§ **What you are asked to do**: Please restate, word for word, the lines below that begin at the one with "### **Daily Automation:**" and end at the one with "- ✅ **Error handling** and recovery". Leave out all other lines.

Source texts of formatted documents:
* * * * * * * * *

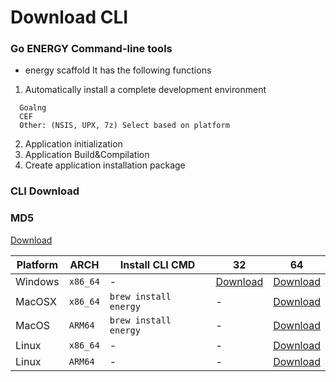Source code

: # Download CLI

### Go ENERGY Command-line tools

- energy scaffold It has the following functions
1. Automatically install a complete development environment
```text
  Goalng
  CEF
  Other: (NSIS, UPX, 7z) Select based on platform
```
2. Application initialization
3. Application Build&Compilation
4. Create application installation package

<script setup>
import DownloadCLIComponent from '../../components/download-cli.vue'
</script>

### CLI Download <DownloadCLIComponent />

### MD5
[Download](https://sourceforge.net/projects/energye/files/cli/md5.txt)

| Platform | ARCH      | Install CLI CMD       | 32                                                                                   | 64                                                                                     |
|----------|-----------|-----------------------|--------------------------------------------------------------------------------------|----------------------------------------------------------------------------------------|
| Windows  | `x86_64`  | -                     | [Download](https://sourceforge.net/projects/energye/files/cli/energy-windows-32.zip) | [Download](https://sourceforge.net/projects/energye/files/cli/energy-windows-64.zip)   |
| MacOSX   | `x86_64`  | `brew install energy` | -                                                                                    | [Download](https://sourceforge.net/projects/energye/files/cli/energy-darwin-64.zip)    |
| MacOS    | `ARM64`   | `brew install energy` | -                                                                                    | [Download](https://sourceforge.net/projects/energye/files/cli/energy-darwinarm-64.zip) |
| Linux    | `x86_64`  | -                     | -                                                                                    | [Download](https://sourceforge.net/projects/energye/files/cli/energy-linux-64.zip)     |
| Linux    | `ARM64`   | -                     | -                                                                                    | [Download](https://sourceforge.net/projects/energye/files/cli/energy-linuxarm-64.zip)  |
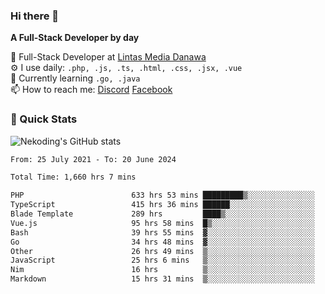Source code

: ### Hi there 👋

**A Full-Stack Developer by day**

🔭 Full-Stack Developer at [Lintas Media Danawa](https://www.lintasmediadanawa.com/)  
⚙️ I use daily: `.php, .js, .ts, .html, .css, .jsx, .vue`  
🌱 Currently learning `.go, .java`  
📫 How to reach me: [Discord](https://discordapp.com/users/984448732999327766)  [Facebook](https://fb.me/tyvandi)  

### 🚀 Quick Stats  

![Nekoding's GitHub stats](https://github-readme-stats.vercel.app/api?username=nekoding&show_icons=true)

<!--START_SECTION:waka-->

```txt
From: 25 July 2021 - To: 20 June 2024

Total Time: 1,660 hrs 7 mins

PHP                        633 hrs 53 mins █████████▒░░░░░░░░░░░░░░░   37.58 %
TypeScript                 415 hrs 36 mins ██████░░░░░░░░░░░░░░░░░░░   24.64 %
Blade Template             289 hrs         ████▒░░░░░░░░░░░░░░░░░░░░   17.13 %
Vue.js                     95 hrs 58 mins  █▒░░░░░░░░░░░░░░░░░░░░░░░   05.69 %
Bash                       39 hrs 55 mins  ▓░░░░░░░░░░░░░░░░░░░░░░░░   02.37 %
Go                         34 hrs 48 mins  ▓░░░░░░░░░░░░░░░░░░░░░░░░   02.06 %
Other                      26 hrs 49 mins  ▒░░░░░░░░░░░░░░░░░░░░░░░░   01.59 %
JavaScript                 25 hrs 6 mins   ▒░░░░░░░░░░░░░░░░░░░░░░░░   01.49 %
Nim                        16 hrs          ▒░░░░░░░░░░░░░░░░░░░░░░░░   00.95 %
Markdown                   15 hrs 31 mins  ▒░░░░░░░░░░░░░░░░░░░░░░░░   00.92 %
```

<!--END_SECTION:waka-->

<!--
**nekoding/nekoding** is a ✨ _special_ ✨ repository because its `README.md` (this file) appears on your GitHub profile.

Here are some ideas to get you started:

- 🔭 I’m currently working on ...
- 🌱 I’m currently learning ...
- 👯 I’m looking to collaborate on ...
- 🤔 I’m looking for help with ...
- 💬 Ask me about ...
- 📫 How to reach me: ...
- 😄 Pronouns: ...
- ⚡ Fun fact: ...
-->
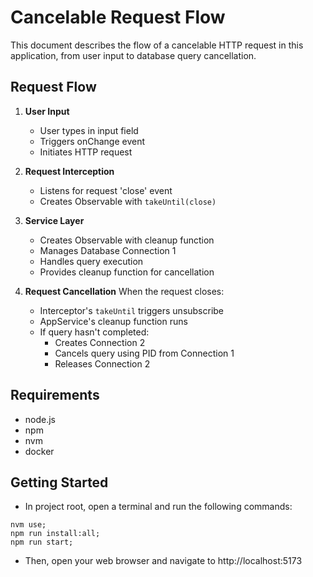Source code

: # Cancelable Request Flow

This document describes the flow of a cancelable HTTP request in this application, from user input to database query cancellation.

## Request Flow

1. **User Input**

   - User types in input field
   - Triggers onChange event
   - Initiates HTTP request

2. **Request Interception**

   - Listens for request 'close' event
   - Creates Observable with `takeUntil(close)`

3. **Service Layer**

   - Creates Observable with cleanup function
   - Manages Database Connection 1
   - Handles query execution
   - Provides cleanup function for cancellation

4. **Request Cancellation**
   When the request closes:
   - Interceptor's `takeUntil` triggers unsubscribe
   - AppService's cleanup function runs
   - If query hasn't completed:
     - Creates Connection 2
     - Cancels query using PID from Connection 1
     - Releases Connection 2

## Requirements

- node.js
- npm
- nvm
- docker

## Getting Started

- In project root, open a terminal and run the following commands:

```
nvm use;
npm run install:all;
npm run start;
```

- Then, open your web browser and navigate to http://localhost:5173
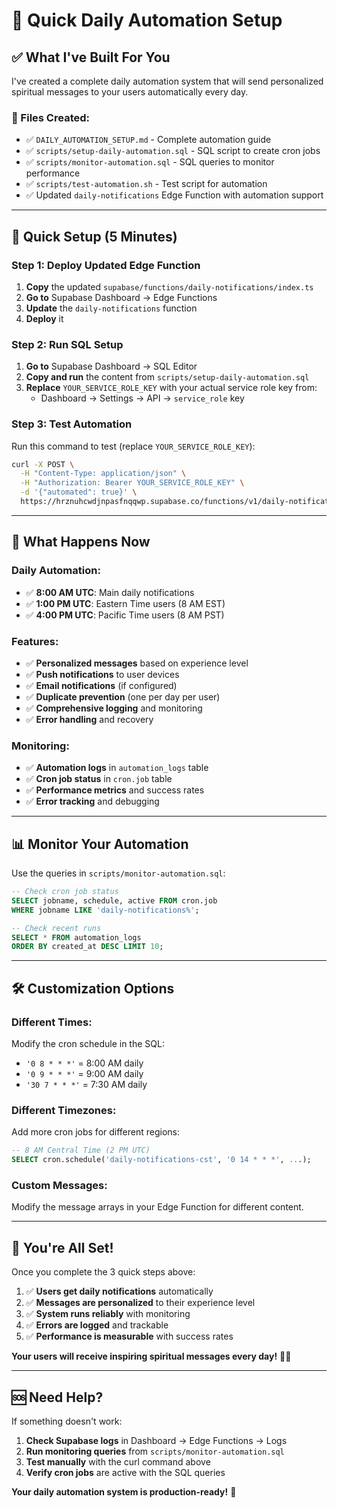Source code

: # 🚀 Quick Daily Automation Setup

## ✅ **What I've Built For You**

I've created a complete daily automation system that will send personalized spiritual messages to your users automatically every day.

### **📁 Files Created:**
- ✅ `DAILY_AUTOMATION_SETUP.md` - Complete automation guide
- ✅ `scripts/setup-daily-automation.sql` - SQL script to create cron jobs
- ✅ `scripts/monitor-automation.sql` - SQL queries to monitor performance
- ✅ `scripts/test-automation.sh` - Test script for automation
- ✅ Updated `daily-notifications` Edge Function with automation support

---

## 🚀 **Quick Setup (5 Minutes)**

### **Step 1: Deploy Updated Edge Function**
1. **Copy** the updated `supabase/functions/daily-notifications/index.ts`
2. **Go to** Supabase Dashboard → Edge Functions
3. **Update** the `daily-notifications` function
4. **Deploy** it

### **Step 2: Run SQL Setup**
1. **Go to** Supabase Dashboard → SQL Editor
2. **Copy and run** the content from `scripts/setup-daily-automation.sql`
3. **Replace** `YOUR_SERVICE_ROLE_KEY` with your actual service role key from:
   - Dashboard → Settings → API → `service_role` key

### **Step 3: Test Automation**
Run this command to test (replace `YOUR_SERVICE_ROLE_KEY`):

```bash
curl -X POST \
  -H "Content-Type: application/json" \
  -H "Authorization: Bearer YOUR_SERVICE_ROLE_KEY" \
  -d '{"automated": true}' \
  https://hrznuhcwdjnpasfnqqwp.supabase.co/functions/v1/daily-notifications
```

---

## 🎯 **What Happens Now**

### **Daily Automation:**
- ✅ **8:00 AM UTC**: Main daily notifications
- ✅ **1:00 PM UTC**: Eastern Time users (8 AM EST)
- ✅ **4:00 PM UTC**: Pacific Time users (8 AM PST)

### **Features:**
- ✅ **Personalized messages** based on experience level
- ✅ **Push notifications** to user devices
- ✅ **Email notifications** (if configured)
- ✅ **Duplicate prevention** (one per day per user)
- ✅ **Comprehensive logging** and monitoring
- ✅ **Error handling** and recovery

### **Monitoring:**
- ✅ **Automation logs** in `automation_logs` table
- ✅ **Cron job status** in `cron.job` table
- ✅ **Performance metrics** and success rates
- ✅ **Error tracking** and debugging

---

## 📊 **Monitor Your Automation**

Use the queries in `scripts/monitor-automation.sql`:

```sql
-- Check cron job status
SELECT jobname, schedule, active FROM cron.job 
WHERE jobname LIKE 'daily-notifications%';

-- Check recent runs
SELECT * FROM automation_logs 
ORDER BY created_at DESC LIMIT 10;
```

---

## 🛠️ **Customization Options**

### **Different Times:**
Modify the cron schedule in the SQL:
- `'0 8 * * *'` = 8:00 AM daily
- `'0 9 * * *'` = 9:00 AM daily
- `'30 7 * * *'` = 7:30 AM daily

### **Different Timezones:**
Add more cron jobs for different regions:
```sql
-- 8 AM Central Time (2 PM UTC)
SELECT cron.schedule('daily-notifications-cst', '0 14 * * *', ...);
```

### **Custom Messages:**
Modify the message arrays in your Edge Function for different content.

---

## 🎉 **You're All Set!**

Once you complete the 3 quick steps above:

1. ✅ **Users get daily notifications** automatically
2. ✅ **Messages are personalized** to their experience level
3. ✅ **System runs reliably** with monitoring
4. ✅ **Errors are logged** and trackable
5. ✅ **Performance is measurable** with success rates

**Your users will receive inspiring spiritual messages every day!** 📱✨

---

## 🆘 **Need Help?**

If something doesn't work:
1. **Check Supabase logs** in Dashboard → Edge Functions → Logs
2. **Run monitoring queries** from `scripts/monitor-automation.sql`
3. **Test manually** with the curl command above
4. **Verify cron jobs** are active with the SQL queries

**Your daily automation system is production-ready!** 🚀






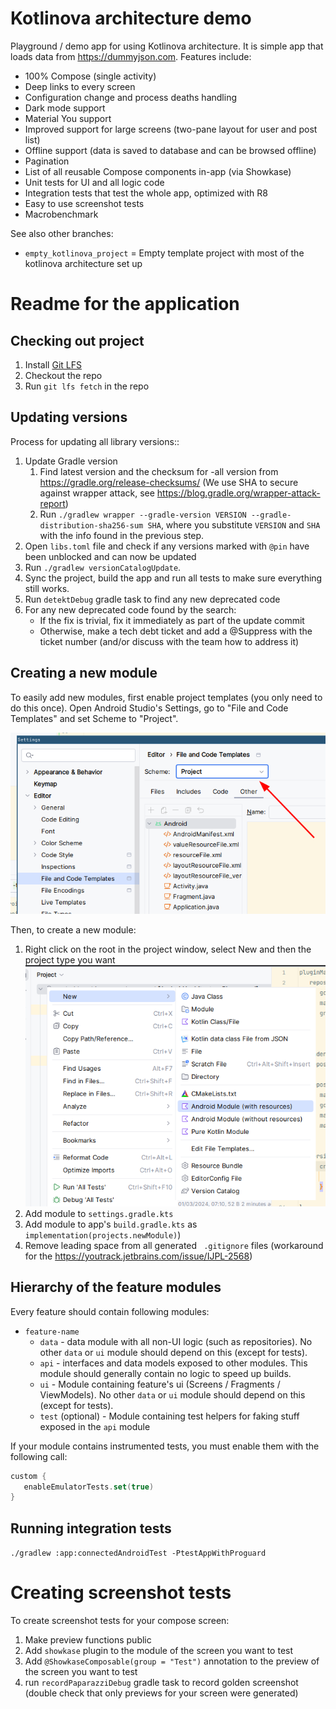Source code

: # Kotlinova architecture demo

Playground / demo app for using Kotlinova architecture. It is simple app that loads data from https://dummyjson.com.
Features include:

* 100% Compose (single activity)
* Deep links to every screen
* Configuration change and process deaths handling
* Dark mode support
* Material You support
* Improved support for large screens (two-pane layout for user and post list)
* Offline support (data is saved to database and can be browsed offline)
* Pagination
* List of all reusable Compose components in-app (via Showkase)
* Unit tests for UI and all logic code
* Integration tests that test the whole app, optimized with R8
* Easy to use screenshot tests
* Macrobenchmark

See also other branches:

* `empty_kotlinova_project` = Empty template project with most of the kotlinova architecture set up

# Readme for the application

## Checking out project

1. Install [Git LFS](https://git-lfs.com/)
2. Checkout the repo
3. Run `git lfs fetch` in the repo

## Updating versions

Process for updating all library versions::

1. Update Gradle version
    1. Find latest version and the checksum for -all version from https://gradle.org/release-checksums/
       (We use SHA to secure against wrapper attack, see https://blog.gradle.org/wrapper-attack-report)
    2. Run `./gradlew wrapper --gradle-version VERSION --gradle-distribution-sha256-sum SHA`, where you
       substitute `VERSION` and `SHA` with the info found in the previous step.
2. Open `libs.toml` file and check if any versions marked with `@pin` have been unblocked and can now be updated
3. Run `./gradlew versionCatalogUpdate`.
4. Sync the project, build the app and run all tests to make sure everything still works.
5. Run `detektDebug` gradle task to find any new deprecated code
6. For any new deprecated code found by the search:
    * If the fix is trivial, fix it immediately as part of the update commit
    * Otherwise, make a tech debt ticket and add a @Suppress with the ticket number
      (and/or discuss with the team how to address it)

## Creating a new module

To easily add new modules, first enable project templates (you only need to do this once).
Open Android Studio's Settings, go to "File and Code Templates" and set Scheme to "Project".

![](docs/enable_templates.png)

Then, to create a new module:

1. Right click on the root in the project window, select New and then the project type you want
  ![Image](docs/module-factory.png)
2. Add module to `settings.gradle.kts`
3. Add module to app's `build.gradle.kts` as `implementation(projects.newModule)`)
4. Remove leading space from all generated ` .gitignore` files (workaround for the https://youtrack.jetbrains.com/issue/IJPL-2568)

## Hierarchy of the feature modules

Every feature should contain following modules:

* `feature-name`
    * `data` - data module with all non-UI logic (such as repositories).
      No other `data` or `ui` module should depend on this (except for tests).
    * `api` - interfaces and data models exposed to other modules.
      This module should generally contain no logic to speed up builds.
    * `ui` - Module containing feature's ui (Screens / Fragments / ViewModels).
      No other `data` or `ui` module should depend on this (except for tests).
    * `test` (optional) - Module containing test helpers for faking stuff exposed in the `api` module

If your module contains instrumented tests, you must enable them with the following call:

```kotlin
custom {
   enableEmulatorTests.set(true)
}
```

## Running integration tests

`./gradlew :app:connectedAndroidTest -PtestAppWithProguard`

# Creating screenshot tests

To create screenshot tests for your compose screen:

1. Make preview functions public
2. Add `showkase` plugin to the module of the screen you want to test
2. Add `@ShowkaseComposable(group = "Test")` annotation to the preview of the screen you want to test
3. run `recordPaparazziDebug` gradle task to record golden screenshot
   (double check that only previews for your screen were generated)
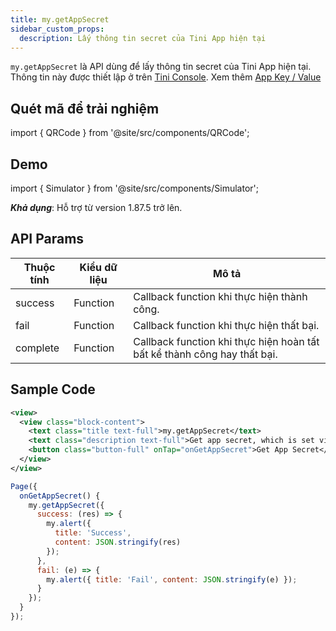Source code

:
 ```yaml
---
title: my.getAppSecret
sidebar_custom_props:
  description: Lấy thông tin secret của Tini App hiện tại
---
```


`my.getAppSecret` là API dùng để lấy thông tin secret của Tini App hiện tại. Thông tin này được thiết lập ở trên [Tini Console](https://developer.tiki.vn/apps). Xem thêm [App Key / Value](/docs/development/tini-console/app-key)

## Quét mã để trải nghiệm

import { QRCode } from '@site/src/components/QRCode';

<QRCode page="pages/api/get-app-secret/index" />

## Demo

import { Simulator } from '@site/src/components/Simulator';

<Simulator page="pages/api/get-app-secret/index" />

**_Khả dụng_**: Hỗ trợ từ version 1.87.5 trở lên.

## API Params

| Thuộc tính | Kiểu dữ liệu | Mô tả                                                                    |
| ---------- | ------------ | ------------------------------------------------------------------------ |
| success    | Function     | Callback function khi thực hiện thành công.                              |
| fail       | Function     | Callback function khi thực hiện thất bại.                                |
| complete   | Function     | Callback function khi thực hiện hoàn tất bất kể thành công hay thất bại. |

## Sample Code

```xml
<view>
  <view class="block-content">
    <text class="title text-full">my.getAppSecret</text>
    <text class="description text-full">Get app secret, which is set via tini console</text>
    <button class="button-full" onTap="onGetAppSecret">Get App Secret</button>
  </view>
</view>
```

```js
Page({
  onGetAppSecret() {
    my.getAppSecret({
      success: (res) => {
        my.alert({
          title: 'Success',
          content: JSON.stringify(res)
        });
      },
      fail: (e) => {
        my.alert({ title: 'Fail', content: JSON.stringify(e) });
      }
    });
  }
});
```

* * * * * * * * *

§ **Solved exercise**:
### **Daily Automation:**
- ✅ **8:00 AM UTC**: Main daily notifications
- ✅ **1:00 PM UTC**: Eastern Time users (8 AM EST)
- ✅ **4:00 PM UTC**: Pacific Time users (8 AM PST)

### **Features:**
- ✅ **Personalized messages** based on experience level
- ✅ **Push notifications** to user devices
- ✅ **Email notifications** (if configured)
- ✅ **Duplicate prevention** (one per day per user)
- ✅ **Comprehensive logging** and monitoring
- ✅ **Error handling** and recovery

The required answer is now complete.